__Exercise objective__.
Images excluded, return every record exactly as it reads.
(Records provided)
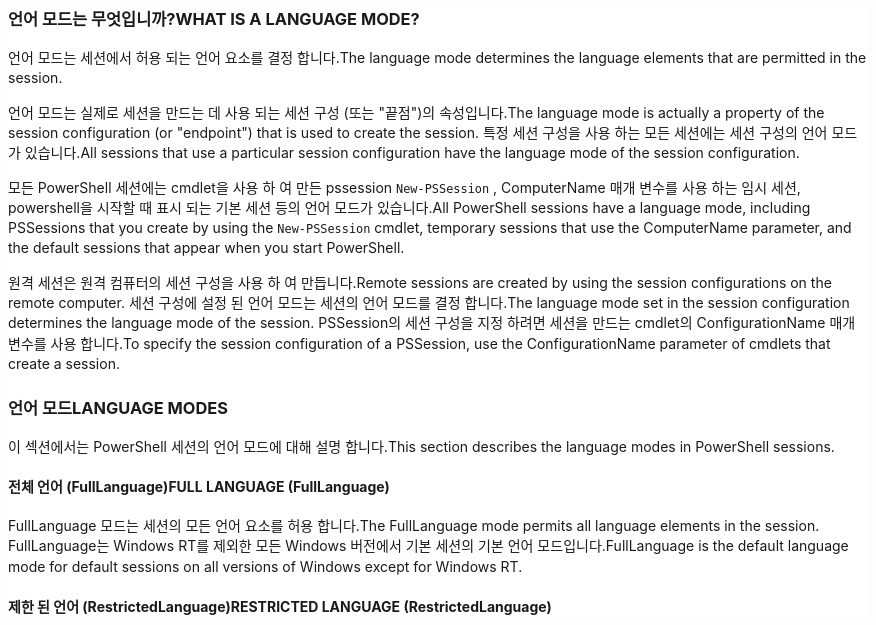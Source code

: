 ### <a name="what-is-a-language-mode"></a><span data-ttu-id="7ac65-114">언어 모드는 무엇입니까?</span><span class="sxs-lookup"><span data-stu-id="7ac65-114">WHAT IS A LANGUAGE MODE?</span></span>

<span data-ttu-id="7ac65-115">언어 모드는 세션에서 허용 되는 언어 요소를 결정 합니다.</span><span class="sxs-lookup"><span data-stu-id="7ac65-115">The language mode determines the language elements that are permitted in the session.</span></span>

<span data-ttu-id="7ac65-116">언어 모드는 실제로 세션을 만드는 데 사용 되는 세션 구성 (또는 "끝점")의 속성입니다.</span><span class="sxs-lookup"><span data-stu-id="7ac65-116">The language mode is actually a property of the session configuration (or "endpoint") that is used to create the session.</span></span> <span data-ttu-id="7ac65-117">특정 세션 구성을 사용 하는 모든 세션에는 세션 구성의 언어 모드가 있습니다.</span><span class="sxs-lookup"><span data-stu-id="7ac65-117">All sessions that use a particular session configuration have the language mode of the session configuration.</span></span>

<span data-ttu-id="7ac65-118">모든 PowerShell 세션에는 cmdlet을 사용 하 여 만든 pssession `New-PSSession` , ComputerName 매개 변수를 사용 하는 임시 세션, powershell을 시작할 때 표시 되는 기본 세션 등의 언어 모드가 있습니다.</span><span class="sxs-lookup"><span data-stu-id="7ac65-118">All PowerShell sessions have a language mode, including PSSessions that you create by using the `New-PSSession` cmdlet, temporary sessions that use the ComputerName parameter, and the default sessions that appear when you start PowerShell.</span></span>

<span data-ttu-id="7ac65-119">원격 세션은 원격 컴퓨터의 세션 구성을 사용 하 여 만듭니다.</span><span class="sxs-lookup"><span data-stu-id="7ac65-119">Remote sessions are created by using the session configurations on the remote computer.</span></span> <span data-ttu-id="7ac65-120">세션 구성에 설정 된 언어 모드는 세션의 언어 모드를 결정 합니다.</span><span class="sxs-lookup"><span data-stu-id="7ac65-120">The language mode set in the session configuration determines the language mode of the session.</span></span> <span data-ttu-id="7ac65-121">PSSession의 세션 구성을 지정 하려면 세션을 만드는 cmdlet의 ConfigurationName 매개 변수를 사용 합니다.</span><span class="sxs-lookup"><span data-stu-id="7ac65-121">To specify the session configuration of a PSSession, use the ConfigurationName parameter of cmdlets that create a session.</span></span>

### <a name="language-modes"></a><span data-ttu-id="7ac65-122">언어 모드</span><span class="sxs-lookup"><span data-stu-id="7ac65-122">LANGUAGE MODES</span></span>

<span data-ttu-id="7ac65-123">이 섹션에서는 PowerShell 세션의 언어 모드에 대해 설명 합니다.</span><span class="sxs-lookup"><span data-stu-id="7ac65-123">This section describes the language modes in PowerShell sessions.</span></span>

#### <a name="full-language-fulllanguage"></a><span data-ttu-id="7ac65-124">전체 언어 (FullLanguage)</span><span class="sxs-lookup"><span data-stu-id="7ac65-124">FULL LANGUAGE (FullLanguage)</span></span>

<span data-ttu-id="7ac65-125">FullLanguage 모드는 세션의 모든 언어 요소를 허용 합니다.</span><span class="sxs-lookup"><span data-stu-id="7ac65-125">The FullLanguage mode permits all language elements in the session.</span></span>
<span data-ttu-id="7ac65-126">FullLanguage는 Windows RT를 제외한 모든 Windows 버전에서 기본 세션의 기본 언어 모드입니다.</span><span class="sxs-lookup"><span data-stu-id="7ac65-126">FullLanguage is the default language mode for default sessions on all versions of Windows except for Windows RT.</span></span>

#### <a name="restricted-language-restrictedlanguage"></a><span data-ttu-id="7ac65-127">제한 된 언어 (RestrictedLanguage)</span><span class="sxs-lookup"><span data-stu-id="7ac65-127">RESTRICTED LANGUAGE (RestrictedLanguage)</span></span>
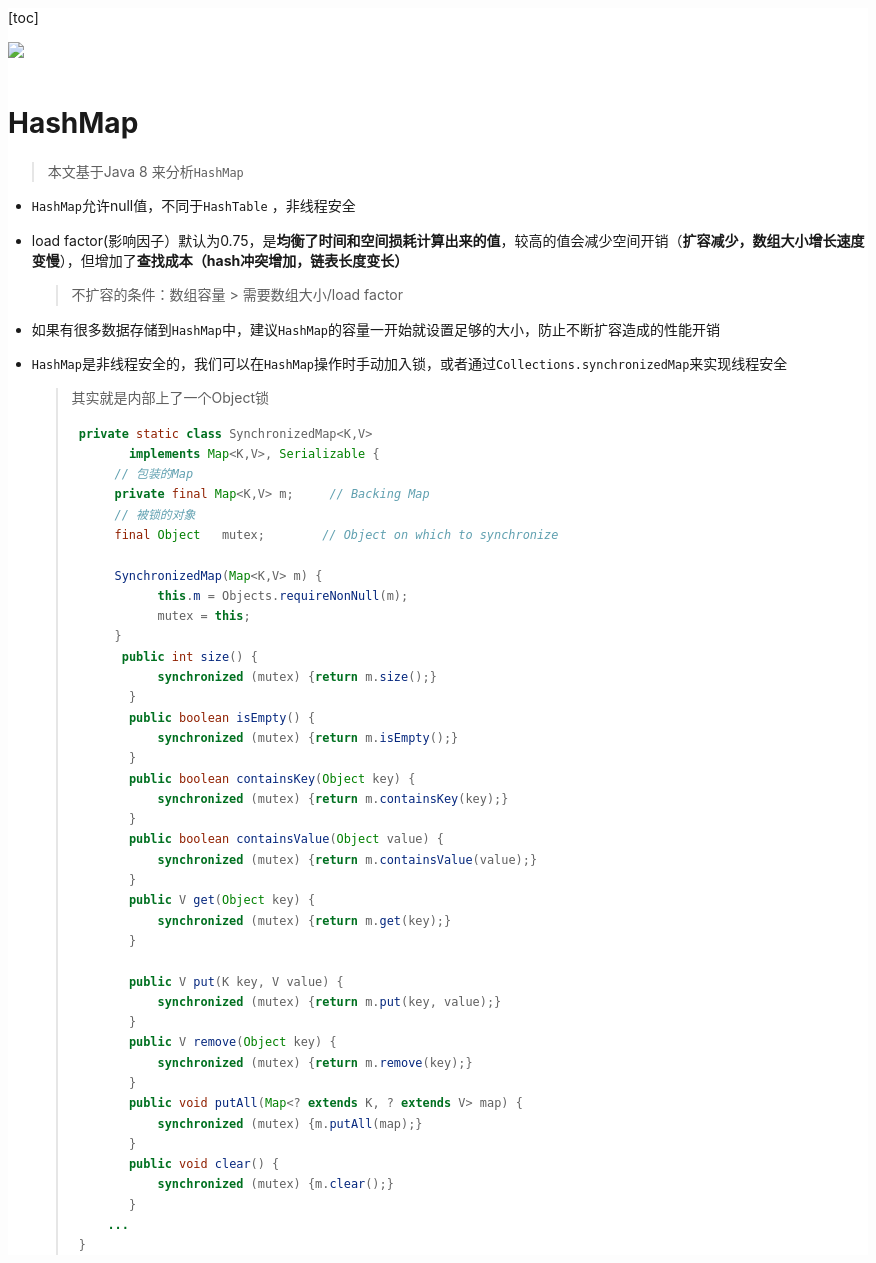 [toc]

![](https://liutianruo-2019-go-go-go.oss-cn-shanghai.aliyuncs.com/images/HashMap原理（JDK1.8）.png)

# HashMap

> 本文基于Java 8 来分析`HashMap`

+ `HashMap`允许null值，不同于`HashTable` ，非线程安全

+ load factor(影响因子）默认为0.75，是**均衡了时间和空间损耗计算出来的值**，较高的值会减少空间开销（**扩容减少，数组大小增长速度变慢**），但增加了**查找成本（hash冲突增加，链表长度变长）**

  > 不扩容的条件：数组容量 > 需要数组大小/load factor

+ 如果有很多数据存储到`HashMap`中，建议`HashMap`的容量一开始就设置足够的大小，防止不断扩容造成的性能开销

+ `HashMap`是非线程安全的，我们可以在`HashMap`操作时手动加入锁，或者通过`Collections.synchronizedMap`来实现线程安全

  > 其实就是内部上了一个Object锁
  >
  > ```java
  >  private static class SynchronizedMap<K,V>
  >         implements Map<K,V>, Serializable {
  > 	  // 包装的Map
  > 	  private final Map<K,V> m;     // Backing Map
  >       // 被锁的对象
  >       final Object   mutex;        // Object on which to synchronize
  >
  >       SynchronizedMap(Map<K,V> m) {
  >             this.m = Objects.requireNonNull(m);
  >             mutex = this;
  >       }
  >        public int size() {
  >             synchronized (mutex) {return m.size();}
  >         }
  >         public boolean isEmpty() {
  >             synchronized (mutex) {return m.isEmpty();}
  >         }
  >         public boolean containsKey(Object key) {
  >             synchronized (mutex) {return m.containsKey(key);}
  >         }
  >         public boolean containsValue(Object value) {
  >             synchronized (mutex) {return m.containsValue(value);}
  >         }
  >         public V get(Object key) {
  >             synchronized (mutex) {return m.get(key);}
  >         }
  >
  >         public V put(K key, V value) {
  >             synchronized (mutex) {return m.put(key, value);}
  >         }
  >         public V remove(Object key) {
  >             synchronized (mutex) {return m.remove(key);}
  >         }
  >         public void putAll(Map<? extends K, ? extends V> map) {
  >             synchronized (mutex) {m.putAll(map);}
  >         }
  >         public void clear() {
  >             synchronized (mutex) {m.clear();}
  >         }
  >      ...
  >  }
  > ```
(End Records provided)
__Task answer__.
Source code

: ### <a name="what-is-a-language-mode"></a><span data-ttu-id="7ac65-114">언어 모드는 무엇입니까?</span><span class="sxs-lookup"><span data-stu-id="7ac65-114">WHAT IS A LANGUAGE MODE?</span></span>

<span data-ttu-id="7ac65-115">언어 모드는 세션에서 허용 되는 언어 요소를 결정 합니다.</span><span class="sxs-lookup"><span data-stu-id="7ac65-115">The language mode determines the language elements that are permitted in the session.</span></span>

<span data-ttu-id="7ac65-116">언어 모드는 실제로 세션을 만드는 데 사용 되는 세션 구성 (또는 "끝점")의 속성입니다.</span><span class="sxs-lookup"><span data-stu-id="7ac65-116">The language mode is actually a property of the session configuration (or "endpoint") that is used to create the session.</span></span> <span data-ttu-id="7ac65-117">특정 세션 구성을 사용 하는 모든 세션에는 세션 구성의 언어 모드가 있습니다.</span><span class="sxs-lookup"><span data-stu-id="7ac65-117">All sessions that use a particular session configuration have the language mode of the session configuration.</span></span>

<span data-ttu-id="7ac65-118">모든 PowerShell 세션에는 cmdlet을 사용 하 여 만든 pssession `New-PSSession` , ComputerName 매개 변수를 사용 하는 임시 세션, powershell을 시작할 때 표시 되는 기본 세션 등의 언어 모드가 있습니다.</span><span class="sxs-lookup"><span data-stu-id="7ac65-118">All PowerShell sessions have a language mode, including PSSessions that you create by using the `New-PSSession` cmdlet, temporary sessions that use the ComputerName parameter, and the default sessions that appear when you start PowerShell.</span></span>

<span data-ttu-id="7ac65-119">원격 세션은 원격 컴퓨터의 세션 구성을 사용 하 여 만듭니다.</span><span class="sxs-lookup"><span data-stu-id="7ac65-119">Remote sessions are created by using the session configurations on the remote computer.</span></span> <span data-ttu-id="7ac65-120">세션 구성에 설정 된 언어 모드는 세션의 언어 모드를 결정 합니다.</span><span class="sxs-lookup"><span data-stu-id="7ac65-120">The language mode set in the session configuration determines the language mode of the session.</span></span> <span data-ttu-id="7ac65-121">PSSession의 세션 구성을 지정 하려면 세션을 만드는 cmdlet의 ConfigurationName 매개 변수를 사용 합니다.</span><span class="sxs-lookup"><span data-stu-id="7ac65-121">To specify the session configuration of a PSSession, use the ConfigurationName parameter of cmdlets that create a session.</span></span>

### <a name="language-modes"></a><span data-ttu-id="7ac65-122">언어 모드</span><span class="sxs-lookup"><span data-stu-id="7ac65-122">LANGUAGE MODES</span></span>

<span data-ttu-id="7ac65-123">이 섹션에서는 PowerShell 세션의 언어 모드에 대해 설명 합니다.</span><span class="sxs-lookup"><span data-stu-id="7ac65-123">This section describes the language modes in PowerShell sessions.</span></span>

#### <a name="full-language-fulllanguage"></a><span data-ttu-id="7ac65-124">전체 언어 (FullLanguage)</span><span class="sxs-lookup"><span data-stu-id="7ac65-124">FULL LANGUAGE (FullLanguage)</span></span>

<span data-ttu-id="7ac65-125">FullLanguage 모드는 세션의 모든 언어 요소를 허용 합니다.</span><span class="sxs-lookup"><span data-stu-id="7ac65-125">The FullLanguage mode permits all language elements in the session.</span></span>
<span data-ttu-id="7ac65-126">FullLanguage는 Windows RT를 제외한 모든 Windows 버전에서 기본 세션의 기본 언어 모드입니다.</span><span class="sxs-lookup"><span data-stu-id="7ac65-126">FullLanguage is the default language mode for default sessions on all versions of Windows except for Windows RT.</span></span>

#### <a name="restricted-language-restrictedlanguage"></a><span data-ttu-id="7ac65-127">제한 된 언어 (RestrictedLanguage)</span><span class="sxs-lookup"><span data-stu-id="7ac65-127">RESTRICTED LANGUAGE (RestrictedLanguage)</span></span>
 [toc]

![](https://liutianruo-2019-go-go-go.oss-cn-shanghai.aliyuncs.com/images/HashMap原理（JDK1.8）.png)

# HashMap

> 本文基于Java 8 来分析`HashMap`

+ `HashMap`允许null值，不同于`HashTable` ，非线程安全

+ load factor(影响因子）默认为0.75，是**均衡了时间和空间损耗计算出来的值**，较高的值会减少空间开销（**扩容减少，数组大小增长速度变慢**），但增加了**查找成本（hash冲突增加，链表长度变长）**

  > 不扩容的条件：数组容量 > 需要数组大小/load factor

+ 如果有很多数据存储到`HashMap`中，建议`HashMap`的容量一开始就设置足够的大小，防止不断扩容造成的性能开销

+ `HashMap`是非线程安全的，我们可以在`HashMap`操作时手动加入锁，或者通过`Collections.synchronizedMap`来实现线程安全

  > 其实就是内部上了一个Object锁
  >
  > ```java
  >  private static class SynchronizedMap<K,V>
  >         implements Map<K,V>, Serializable {
  > 	  // 包装的Map
  > 	  private final Map<K,V> m;     // Backing Map
  >       // 被锁的对象
  >       final Object   mutex;        // Object on which to synchronize
  >
  >       SynchronizedMap(Map<K,V> m) {
  >             this.m = Objects.requireNonNull(m);
  >             mutex = this;
  >       }
  >        public int size() {
  >             synchronized (mutex) {return m.size();}
  >         }
  >         public boolean isEmpty() {
  >             synchronized (mutex) {return m.isEmpty();}
  >         }
  >         public boolean containsKey(Object key) {
  >             synchronized (mutex) {return m.containsKey(key);}
  >         }
  >         public boolean containsValue(Object value) {
  >             synchronized (mutex) {return m.containsValue(value);}
  >         }
  >         public V get(Object key) {
  >             synchronized (mutex) {return m.get(key);}
  >         }
  >
  >         public V put(K key, V value) {
  >             synchronized (mutex) {return m.put(key, value);}
  >         }
  >         public V remove(Object key) {
  >             synchronized (mutex) {return m.remove(key);}
  >         }
  >         public void putAll(Map<? extends K, ? extends V> map) {
  >             synchronized (mutex) {m.putAll(map);}
  >         }
  >         public void clear() {
  >             synchronized (mutex) {m.clear();}
  >         }
  >      ...
  >  }
  > ```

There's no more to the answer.